_AVAILABLE RECORDS_
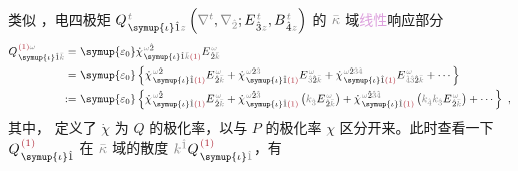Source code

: 类似 ，电四极矩 $Q^{\;\!\mathcolor{gray}{t}}_{\;\! \symup{\iota} \hat{1} \mathcolor{gray}{z}} \left( \mathcolor{gray}{\nabla^t}, \mathcolor{gray}{\nabla_{\hat{2}}} ; E^{\;\!\mathcolor{gray}{t}}_{\;\! \hat{3}\mathcolor{gray}{z}}, B^{\;\!\mathcolor{gray}{t}}_{\;\! \hat{4}\mathcolor{gray}{z}} \right)$ 的 $\mathcolor{gray}{\bar{\kappa}}$ 域\textcolor{Plum}{线性}响应部分
\begin{subequations}
\begin{align}
	Q^{\;\! \textcolor{Maroon}{(1)} \mathcolor{gray}{\omega}}_{\;\! \symup{\iota} \hat{1} \mathcolor{gray}{\bar{k}}} =&~ {\symup{\varepsilon_0}} \dot{\chi}^{\;\! \mathcolor{gray}{\omega} \hat{2}}_{\;\! \symup{\iota} \hat{1} \mathcolor{gray}{\bar{k}} \textcolor{Maroon}{(1)}} E^{\;\!\mathcolor{gray}{\omega}}_{\;\! \hat{2} \mathcolor{gray}{\bar{k}}} \\ =&~ {\symup{\varepsilon_0}} \left\{ \dot{\chi}^{\;\! \mathcolor{gray}{\omega} \hat{2}}_{\;\! \symup{\iota} \hat{1} \textcolor{Maroon}{(1)}} E^{\;\!\mathcolor{gray}{\omega}}_{\;\! \hat{2} \mathcolor{gray}{\bar{k}}} + \dot{\chi}^{\;\! \mathcolor{gray}{\omega} \hat{2} \mathcolor{gray}{\hat{3}}}_{\;\! \symup{\iota} \hat{1} \textcolor{Maroon}{(1)}} E^{\;\!\mathcolor{gray}{\omega}}_{\;\! \mathcolor{gray}{\hat{3}} \hat{2} \mathcolor{gray}{\bar{k}}} + \dot{\chi}^{\;\! \mathcolor{gray}{\omega} \hat{2} \mathcolor{gray}{\hat{3} \hat{4}}}_{\;\! \symup{\iota} \hat{1} \textcolor{Maroon}{(1)}} E^{\;\!\mathcolor{gray}{\omega}}_{\;\! \mathcolor{gray}{\hat{4} \hat{3}} \hat{2} \mathcolor{gray}{\bar{k}}} + \cdots \right\}  \label{eq:Q(1)_wk} \\ :=&~ {\symup{\varepsilon_0}} \left\{ \dot{\chi}^{\;\! \mathcolor{gray}{\omega} \hat{2}}_{\;\! \symup{\iota} \hat{1} \textcolor{Maroon}{(1)}} E^{\;\!\mathcolor{gray}{\omega}}_{\;\! \hat{2} \mathcolor{gray}{\bar{k}}} + \dot{\chi}^{\;\! \mathcolor{gray}{\omega} \hat{2} \mathcolor{gray}{\hat{3}}}_{\;\! \symup{\iota} \hat{1} \textcolor{Maroon}{(1)}} \left( \mathcolor{gray}{k_{\hat{3}}} E^{\;\!\mathcolor{gray}{\omega}}_{\;\! \hat{2} \mathcolor{gray}{\bar{k}}} \right) + \dot{\chi}^{\;\! \mathcolor{gray}{\omega} \hat{2} \mathcolor{gray}{\hat{3} \hat{4}}}_{\;\! \symup{\iota} \hat{1} \textcolor{Maroon}{(1)}} \left( \mathcolor{gray}{k_{\hat{4}} k_{\hat{3}}} E^{\;\!\mathcolor{gray}{\omega}}_{\;\! \hat{2} \mathcolor{gray}{\bar{k}}} \right) + \cdots \right\}~,
\end{align}
\end{subequations}
其中， 定义了 $\dot{\chi}$ 为 $Q$ 的极化率，以与 $P$ 的极化率 $\chi$ 区分开来。此时查看一下 $Q^{\;\! \textcolor{Maroon}{(1)}}_{\;\! \symup{\iota} \hat{1}}$ 在 $\mathcolor{gray}{\bar{\kappa}}$ 域的散度 $\mathcolor{gray}{k^{\hat{1}}} Q^{\;\! \textcolor{Maroon}{(1)}}_{\;\! \symup{\iota} \mathcolor{gray}{\hat{1}}}$，有
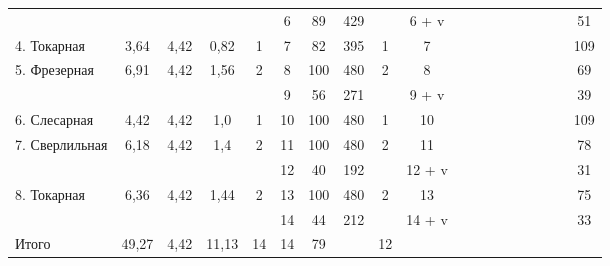 \begin{landscape}
\begin{table} [h!]
{\begin{tabular}{
      | p{2.2cm} | c | c | c | c | c | c | c | c | c 
      | m{1cm} m{1cm} m{1cm} m{1cm} m{1cm} m{1cm} m{1cm} m{1cm} 
      | c |
      }
   & & & 
   & 
   & 6 
   & 89 & 429
   & 
   & 6 + v
   & & & & & & & &
   & 51 \\ \cline{1-10}\cline{19-19}

   4. Токарная
   & 3{,}64 & 4{,}42
   & 0{,}82 & 1
   & 7 
   & 82 & 395
   & 1
   & 7
   & & & & & & & &
   & 109 \\ \cline{1-10}\cline{19-19}

   \multirow{2}{*}{5. Фрезерная} 
   & \multirow{2}{*}{6{,}91} & \multirow{2}{*}{4{,}42}
   & \multirow{2}{*}{1{,}56} & \multirow{2}{*}{2}
   & 8 
   & 100 & 480
   & \multirow{2}{*}{2}
   & 8
   & & & & & & & &
   & 69 \\

   & & & 
   & 
   & 9 
   & 56 & 271
   & 
   & 9 + v
   & & & & & & & &
   & 39 \\ \cline{1-10}\cline{19-19}

   6. Слесарная
   & 4{,}42 & 4{,}42
   & 1{,}0 & 1
   & 10 
   & 100 & 480
   & 1
   & 10
   & & & & & & & &
   & 109 \\ \cline{1-10}\cline{19-19}

   \multirow{2}{*}{7. Сверлильная} 
   & \multirow{2}{*}{6{,}18} & \multirow{2}{*}{4{,}42}
   & \multirow{2}{*}{1{,}4} & \multirow{2}{*}{2}
   & 11 
   & 100 & 480
   & \multirow{2}{*}{2}
   & 11
   & & & & & & & &
   & 78 \\

   & & & 
   & 
   & 12 
   & 40 & 192
   & 
   & 12 + v
   & & & & & & & &
   & 31 \\ \cline{1-10}\cline{19-19}

   \multirow{2}{*}{8. Токарная} 
   & \multirow{2}{*}{6{,}36} & \multirow{2}{*}{4{,}42}
   & \multirow{2}{*}{1{,}44} & \multirow{2}{*}{2}
   & 13 
   & 100 & 480
   & \multirow{2}{*}{2}
   & 13
   & & & & & & & &
   & 75 \\

   & & & 
   & 
   & 14
   & 44 & 212
   & 
   & 14 + v
   & & & & & & & &
   & 33 \\ \cline{1-10}\cline{19-19}

   Итого
   & 49{,}27 & 4{,}42
   & 11{,}13 & 14
   & 14 
   & 79 & 
   & 12
   & 
   & & & & & & & &
   & \\ \hline

    \end{tabular}
  }
\end{table}


\end{landscape}
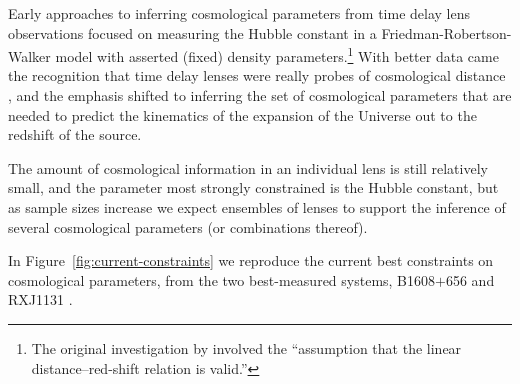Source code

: 


Early approaches to inferring cosmological parameters from time delay
lens observations focused on measuring the Hubble constant in a
Friedman-Robertson-Walker model with asserted (fixed) density
parameters.\footnote{The original investigation by \citet{Ref64}
involved the ``assumption that the linear distance--red-shift relation
is valid.''} With better data came the recognition that time delay
lenses were really probes of cosmological distance
\citep{Koo++03,Suy++10}, and the emphasis shifted to
inferring the set of cosmological parameters that are needed  to predict
the kinematics of the expansion of the Universe out to the redshift of
the source.

The amount of cosmological information in an individual lens
is still relatively small, and the parameter most strongly constrained
is  the Hubble constant, but as sample sizes increase we expect
ensembles of  lenses to support the inference of several cosmological
parameters (or combinations thereof).

In Figure~\ref{fig:current-constraints} we reproduce the current
best constraints on  cosmological parameters, from the two best-measured
systems, B1608$+$656 and RXJ1131 \citep{Suy++14}.

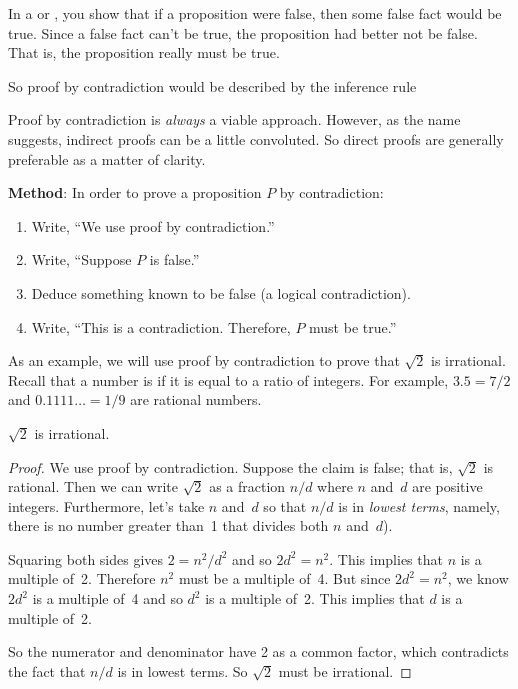 In a  or , you show that
if a proposition were false, then some false fact would be true.  Since a
false fact can't be true, the proposition had better not be false.  That
is, the proposition really must be true. 

\begin{editingnotes}

So proof by
contradiction would be described by the inference rule
\begin{rul*}
\end{rul*}

\end{editingnotes}

Proof by contradiction is \emph{always} a viable approach.  However, as
the name suggests, indirect proofs can be a little convoluted.  So direct
proofs are generally preferable as a matter of clarity.

\textbf{Method}: In order to prove a proposition $P$ by contradiction:

\begin{enumerate}

\item Write, ``We use proof by contradiction.''

\item Write, ``Suppose $P$ is false.''

\item Deduce something known to be false (a logical contradiction).

\item Write, ``This is a contradiction.  Therefore, $P$ must be
true.''

\end{enumerate}


As an example, we will use proof by contradiction to prove that
$\sqrt{2}$ is irrational.  Recall that a number is  if
it is equal to a ratio 
of integers.  For example, $3.5 = 7/2$ and $0.1111\dots = 1/9$ are
rational numbers.

\begin{theorem}\label{thm:sqrt2irr_by_contra}
$\sqrt{2}$ is irrational.
\end{theorem}

\begin{proof}

We use proof by contradiction.  Suppose the claim is false; that is,
$\sqrt{2}$ is rational.  Then we can write $\sqrt{2}$ as a fraction
$n/d$ where $n$ and~$d$ are positive integers.  Furthermore, let's
take $n$ and~$d$ so that $n/d$ is in \emph{lowest terms}, namely,
there is no number greater than~1 that divides both $n$ and~$d$).

Squaring both sides gives $2 = n^2/d^2$ and so $2 d^2 = n^2$.  This
implies that $n$ is a multiple of~2.  Therefore $n^2$ must be a
multiple of~4.  But since $2 d^2 = n^2$, we know $2d^2$ is a multiple
of~4 and so $d^2$ is a multiple of~2.  This implies that $d$ is a
multiple of~2.

So the numerator and denominator have 2 as a common factor, which
contradicts the fact that $n/d$ is in lowest terms.  So $\sqrt{2}$
must be irrational.
\end{proof}

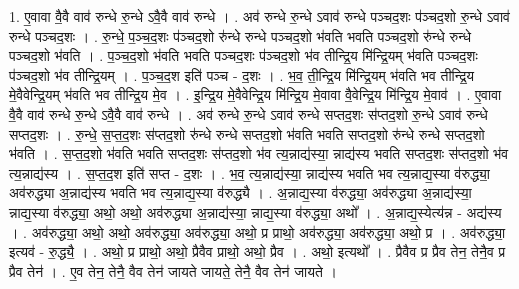 \documentclass[17pt]{extarticle}
\begin{document}
1. ए॒वावा वै॒वै वाव॑ रुन्धे रु॒न्धे ऽवै॒वै वाव॑ रुन्धे । . अव॑ रुन्धे रु॒न्धे ऽवाव॑ रुन्धे पञ्चद॒शः प॑ञ्चद॒शो रु॒न्धे ऽवाव॑ रुन्धे पञ्चद॒शः । . रु॒न्धे॒ प॒ञ्च॒द॒शः प॑ञ्चद॒शो रु॑न्धे रुन्धे पञ्चद॒शो भ॑वति भवति पञ्चद॒शो रु॑न्धे रुन्धे पञ्चद॒शो भ॑वति । . प॒ञ्च॒द॒शो भ॑वति भवति पञ्चद॒शः प॑ञ्चद॒शो भ॑व तीन्द्रि॒य मि॑न्द्रि॒यम् भ॑वति पञ्चद॒शः प॑ञ्चद॒शो भ॑व तीन्द्रि॒यम् । . प॒ञ्च॒द॒श इति॑ पञ्च - द॒शः । . भ॒व॒ ती॒न्द्रि॒य मि॑न्द्रि॒यम् भ॑वति भव तीन्द्रि॒य मे॒वैवेन्द्रि॒यम् भ॑वति भव तीन्द्रि॒य मे॒व । . इ॒न्द्रि॒य मे॒वैवेन्द्रि॒य मि॑न्द्रि॒य मे॒वावा वै॒वेन्द्रि॒य मि॑न्द्रि॒य मे॒वाव॑ । . ए॒वावा वै॒वै वाव॑ रुन्धे रु॒न्धे ऽवै॒वै वाव॑ रुन्धे । . अव॑ रुन्धे रु॒न्धे ऽवाव॑ रुन्धे सप्तद॒शः स॑प्तद॒शो रु॒न्धे ऽवाव॑ रुन्धे सप्तद॒शः । . रु॒न्धे॒ स॒प्त॒द॒शः स॑प्तद॒शो रु॑न्धे रुन्धे सप्तद॒शो भ॑वति भवति सप्तद॒शो रु॑न्धे रुन्धे सप्तद॒शो भ॑वति । . स॒प्त॒द॒शो भ॑वति भवति सप्तद॒शः स॑प्तद॒शो भ॑व त्य॒न्नाद्य॑स्या॒ न्नाद्य॑स्य भवति सप्तद॒शः स॑प्तद॒शो भ॑व त्य॒न्नाद्य॑स्य । . स॒प्त॒द॒श इति॑ सप्त - द॒शः । . भ॒व॒ त्य॒न्नाद्य॑स्या॒ न्नाद्य॑स्य भवति भव त्य॒न्नाद्य॒स्या व॑रुद्ध्या॒ अव॑रुद्ध्या अ॒न्नाद्य॑स्य भवति भव त्य॒न्नाद्य॒स्या व॑रुद्ध्यै । . अ॒न्नाद्य॒स्या व॑रुद्ध्या॒ अव॑रुद्ध्या अ॒न्नाद्य॑स्या॒ न्नाद्य॒स्या व॑रुद्ध्या॒ अथो॒ अथो॒ अव॑रुद्ध्या 
अ॒न्नाद्य॑स्या॒ न्नाद्य॒स्या व॑रुद्ध्या॒ अथो᳚ । . अ॒न्नाद्य॒स्येत्य॑न्न - अद्य॑स्य । . अव॑रुद्ध्या॒ अथो॒ अथो॒ अव॑रुद्ध्या॒ अव॑रुद्ध्या॒ अथो॒ प्र प्राथो॒ अव॑रुद्ध्या॒ अव॑रुद्ध्या॒ अथो॒ प्र । . अव॑रुद्ध्या॒ इत्यव॑ - रु॒द्ध्यै॒ । . अथो॒ प्र प्राथो॒ अथो॒ प्रैवैव प्राथो॒ अथो॒ प्रैव । . अथो॒ इत्यथो᳚ । . प्रैवैव प्र प्रैव तेन॒ तेनै॒व प्र प्रैव तेन॑ । . ए॒व तेन॒ तेनै॒ वैव तेन॑ जायते जायते॒ तेनै॒ वैव तेन॑ जायते । \newline
\end{document}
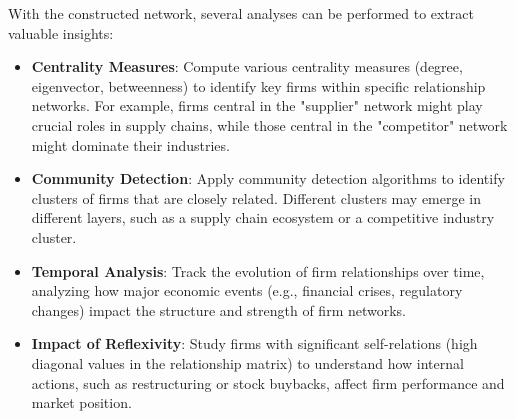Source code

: With the constructed network, several analyses can be performed to extract valuable insights:
\begin{itemize}
    \item \textbf{Centrality Measures}: Compute various centrality measures (degree, eigenvector, betweenness) to identify key firms within specific relationship networks. For example, firms central in the "supplier" network might play crucial roles in supply chains, while those central in the "competitor" network might dominate their industries.
    \item \textbf{Community Detection}: Apply community detection algorithms to identify clusters of firms that are closely related. Different clusters may emerge in different layers, such as a supply chain ecosystem or a competitive industry cluster.
    \item \textbf{Temporal Analysis}: Track the evolution of firm relationships over time, analyzing how major economic events (e.g., financial crises, regulatory changes) impact the structure and strength of firm networks.
    \item \textbf{Impact of Reflexivity}: Study firms with significant self-relations (high diagonal values in the relationship matrix) to understand how internal actions, such as restructuring or stock buybacks, affect firm performance and market position.
\end{itemize}


%






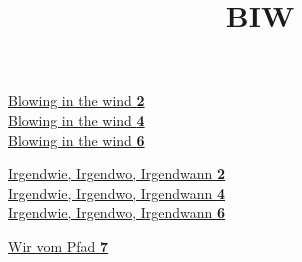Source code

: \title{B} 
\hyperlink{page.2}{Blowing in the wind \textbf {2}} \\ 
\hyperlink{page.4}{Blowing in the wind \textbf {4}} \\ 
\hyperlink{page.6}{Blowing in the wind \textbf {6}} \\ 
\title{I} 
\hyperlink{page.2}{Irgendwie, Irgendwo, Irgendwann \textbf {2}} \\ 
\hyperlink{page.4}{Irgendwie, Irgendwo, Irgendwann \textbf {4}} \\ 
\hyperlink{page.6}{Irgendwie, Irgendwo, Irgendwann \textbf {6}} \\ 
\title{W} 
\hyperlink{page.7}{Wir vom Pfad \textbf {7}} \\ 
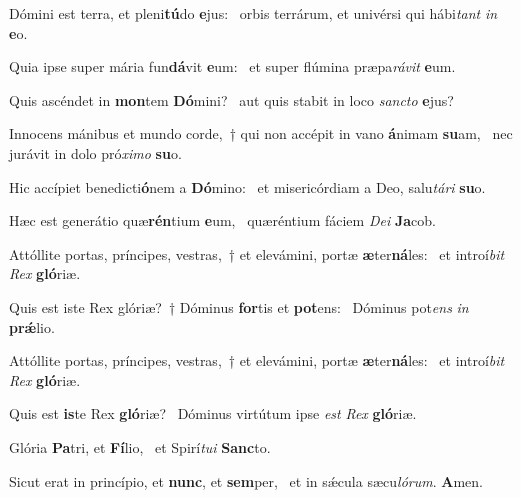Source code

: \item Dómini est terra, et pleni\textbf{tú}do \textbf{e}jus:~\psstar{} orbis terrárum, et univérsi qui hábi\textit{tant} \textit{in} \textbf{e}o.
\item Quia ipse super mária fun\textbf{dá}vit \textbf{e}um:~\psstar{} et super flúmina præpa\textit{rávit} \textbf{e}um.
\item Quis ascéndet in \textbf{mon}tem \textbf{Dó}mini?~\psstar{} aut quis stabit in loco \textit{sancto} \textbf{e}jus?
\item Innocens mánibus et mundo corde,~† qui non accépit in vano \textbf{á}nimam \textbf{su}am,~\psstar{} nec jurávit in dolo pró\textit{ximo} \textbf{su}o.
\item Hic accípiet benedicti\textbf{ó}nem a \textbf{Dó}mino:~\psstar{} et misericórdiam a Deo, salu\textit{tári} \textbf{su}o.
\item Hæc est generátio quæ\textbf{rén}tium \textbf{e}um,~\psstar{} quæréntium fáciem \textit{Dei} \textbf{Ja}cob.
\item Attóllite portas, príncipes, vestras,~† et elevámini, portæ \textbf{æ}ter\textbf{ná}les:~\psstar{} et introí\textit{bit} \textit{Rex} \textbf{gló}riæ.
\item Quis est iste Rex glóriæ?~† Dóminus \textbf{for}tis et \textbf{pot}ens:~\psstar{} Dóminus pot\textit{ens} \textit{in} \textbf{prǽ}lio.
\item Attóllite portas, príncipes, vestras,~† et elevámini, portæ \textbf{æ}ter\textbf{ná}les:~\psstar{} et introí\textit{bit} \textit{Rex} \textbf{gló}riæ.
\item Quis est \textbf{is}te Rex \textbf{gló}riæ?~\psstar{} Dóminus virtútum ipse \textit{est} \textit{Rex} \textbf{gló}riæ.
\item Glória \textbf{Pa}tri, et \textbf{Fí}lio,~\psstar{} et Spirí\textit{tui} \textbf{Sanc}to.
\item Sicut erat in princípio, et \textbf{nunc}, et \textbf{sem}per,~\psstar{} et in sǽcula sæcu\textit{lórum}. \textbf{A}men.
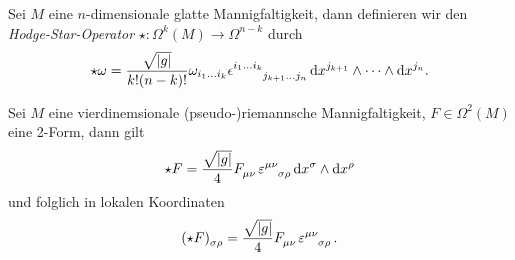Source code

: \begin{definition}
Sei $M$ eine $n$-dimensionale glatte Mannigfaltigkeit, dann definieren wir den
\emph{Hodge-Star-Operator} $\star:\Omega^k(M)\to \Omega^{n-k}$ durch
\begin{equation}
\star \omega = \frac{\sqrt{\vert g \vert}}{k!(n-k)!} 
\omega_{i_1 \dots i_k} 
\tensor{\epsilon}{^{i_1 \dots i_k}_{j_{k+1} \dots j_n}}
\dif x^{j_{k+1}} \wedge \dots \wedge \dif x^{j_n}.
\end{equation}
\end{definition}
\begin{beispiel}
Sei $M$ eine vierdinemsionale (pseudo-)riemannsche Mannigfaltigkeit, $F\in
\Omega^2(M)$ eine 2-Form, dann gilt
\begin{equation}
\begin{split}
\star F=
\frac{\sqrt{|g|}}{4}\tensor{F}{_\mu_\nu}
\tensor{\varepsilon}{^\mu^\nu_\sigma_\rho}
\dif\tensor{x}{^\sigma}\wedge\dif\tensor{x}{^\rho}
\end{split}
\end{equation}
und folglich in lokalen Koordinaten
\begin{equation}
\tensor{(\star
F)}{_\sigma_\rho}=\frac{\sqrt{|g|}}{4}\tensor{F}{_\mu_\nu} \tensor{\varepsilon}{^\mu^\nu_\sigma_\rho}\,.
\end{equation}
\end{beispiel}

_YOUR TASK_
Copy whichever lines above contain the string "delay".

_TASK OUTPUT_
Early approaches to inferring cosmological parameters from time delay
is valid.''} With better data came the recognition that time delay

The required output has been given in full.